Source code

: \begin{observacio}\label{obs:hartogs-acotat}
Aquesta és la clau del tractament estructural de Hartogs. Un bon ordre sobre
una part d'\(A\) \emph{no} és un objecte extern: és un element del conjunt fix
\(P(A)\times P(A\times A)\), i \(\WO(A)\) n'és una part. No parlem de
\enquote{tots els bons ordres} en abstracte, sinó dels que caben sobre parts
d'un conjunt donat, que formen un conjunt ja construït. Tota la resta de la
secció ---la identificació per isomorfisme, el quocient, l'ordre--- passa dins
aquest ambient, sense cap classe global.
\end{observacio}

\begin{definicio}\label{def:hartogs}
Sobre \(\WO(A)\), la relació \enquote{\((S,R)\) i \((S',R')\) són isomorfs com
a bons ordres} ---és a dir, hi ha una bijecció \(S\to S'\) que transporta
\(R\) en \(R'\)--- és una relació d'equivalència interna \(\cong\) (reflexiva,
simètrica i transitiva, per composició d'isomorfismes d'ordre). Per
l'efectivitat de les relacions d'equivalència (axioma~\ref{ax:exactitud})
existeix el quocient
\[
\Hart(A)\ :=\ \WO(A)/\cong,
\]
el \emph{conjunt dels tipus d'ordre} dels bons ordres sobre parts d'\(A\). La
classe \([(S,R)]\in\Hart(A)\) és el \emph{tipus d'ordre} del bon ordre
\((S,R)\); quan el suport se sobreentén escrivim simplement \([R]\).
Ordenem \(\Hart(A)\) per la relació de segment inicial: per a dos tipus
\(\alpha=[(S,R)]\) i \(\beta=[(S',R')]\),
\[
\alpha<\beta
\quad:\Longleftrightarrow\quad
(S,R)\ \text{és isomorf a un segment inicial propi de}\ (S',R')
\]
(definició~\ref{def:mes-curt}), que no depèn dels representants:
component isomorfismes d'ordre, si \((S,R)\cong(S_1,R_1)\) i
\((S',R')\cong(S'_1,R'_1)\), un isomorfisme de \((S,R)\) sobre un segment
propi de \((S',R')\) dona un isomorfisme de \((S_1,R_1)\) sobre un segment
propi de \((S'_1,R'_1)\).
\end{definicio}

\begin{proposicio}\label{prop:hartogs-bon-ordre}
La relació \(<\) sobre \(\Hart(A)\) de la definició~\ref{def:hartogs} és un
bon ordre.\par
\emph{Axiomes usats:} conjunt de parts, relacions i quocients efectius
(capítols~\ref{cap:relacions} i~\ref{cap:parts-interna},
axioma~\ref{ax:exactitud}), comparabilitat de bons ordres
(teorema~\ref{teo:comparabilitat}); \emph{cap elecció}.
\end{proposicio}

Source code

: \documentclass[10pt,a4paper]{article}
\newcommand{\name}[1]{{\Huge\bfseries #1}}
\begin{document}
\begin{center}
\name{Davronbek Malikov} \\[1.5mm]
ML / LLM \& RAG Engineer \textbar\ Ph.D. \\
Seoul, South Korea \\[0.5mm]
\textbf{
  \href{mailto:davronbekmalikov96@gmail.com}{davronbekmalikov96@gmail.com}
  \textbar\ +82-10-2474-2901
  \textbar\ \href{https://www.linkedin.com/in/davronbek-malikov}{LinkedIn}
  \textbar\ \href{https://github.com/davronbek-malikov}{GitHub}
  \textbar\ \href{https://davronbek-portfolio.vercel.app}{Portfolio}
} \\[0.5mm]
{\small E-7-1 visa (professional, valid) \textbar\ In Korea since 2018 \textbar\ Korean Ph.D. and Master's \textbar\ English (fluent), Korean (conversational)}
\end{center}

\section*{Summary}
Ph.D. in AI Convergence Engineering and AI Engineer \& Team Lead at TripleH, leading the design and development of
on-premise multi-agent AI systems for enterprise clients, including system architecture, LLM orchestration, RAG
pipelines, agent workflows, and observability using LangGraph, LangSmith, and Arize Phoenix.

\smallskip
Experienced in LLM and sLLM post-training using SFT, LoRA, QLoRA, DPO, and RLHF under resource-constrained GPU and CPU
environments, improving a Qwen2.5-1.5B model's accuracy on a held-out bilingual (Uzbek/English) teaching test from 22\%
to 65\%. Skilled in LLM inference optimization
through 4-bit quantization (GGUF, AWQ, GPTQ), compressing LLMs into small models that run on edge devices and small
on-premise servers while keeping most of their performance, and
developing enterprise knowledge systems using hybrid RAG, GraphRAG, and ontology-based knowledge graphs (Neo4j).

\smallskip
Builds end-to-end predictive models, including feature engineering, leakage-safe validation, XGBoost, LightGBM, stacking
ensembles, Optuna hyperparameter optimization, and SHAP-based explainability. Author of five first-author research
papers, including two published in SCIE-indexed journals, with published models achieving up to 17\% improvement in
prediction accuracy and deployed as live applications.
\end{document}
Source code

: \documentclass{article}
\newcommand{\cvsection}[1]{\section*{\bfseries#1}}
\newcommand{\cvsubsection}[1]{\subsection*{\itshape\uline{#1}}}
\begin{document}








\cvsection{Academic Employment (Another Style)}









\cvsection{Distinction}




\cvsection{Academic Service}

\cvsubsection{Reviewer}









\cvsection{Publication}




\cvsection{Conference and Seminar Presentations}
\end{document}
-=-=-=-=-
**The task:** Your answer must consist of every line in the listing that contains "href".

**Solution for this problem:**
  \href{mailto:davronbekmalikov96@gmail.com}{davronbekmalikov96@gmail.com}
  \textbar\ \href{https://www.linkedin.com/in/davronbek-malikov}{LinkedIn}
  \textbar\ \href{https://github.com/davronbek-malikov}{GitHub}
  \textbar\ \href{https://davronbek-portfolio.vercel.app}{Portfolio}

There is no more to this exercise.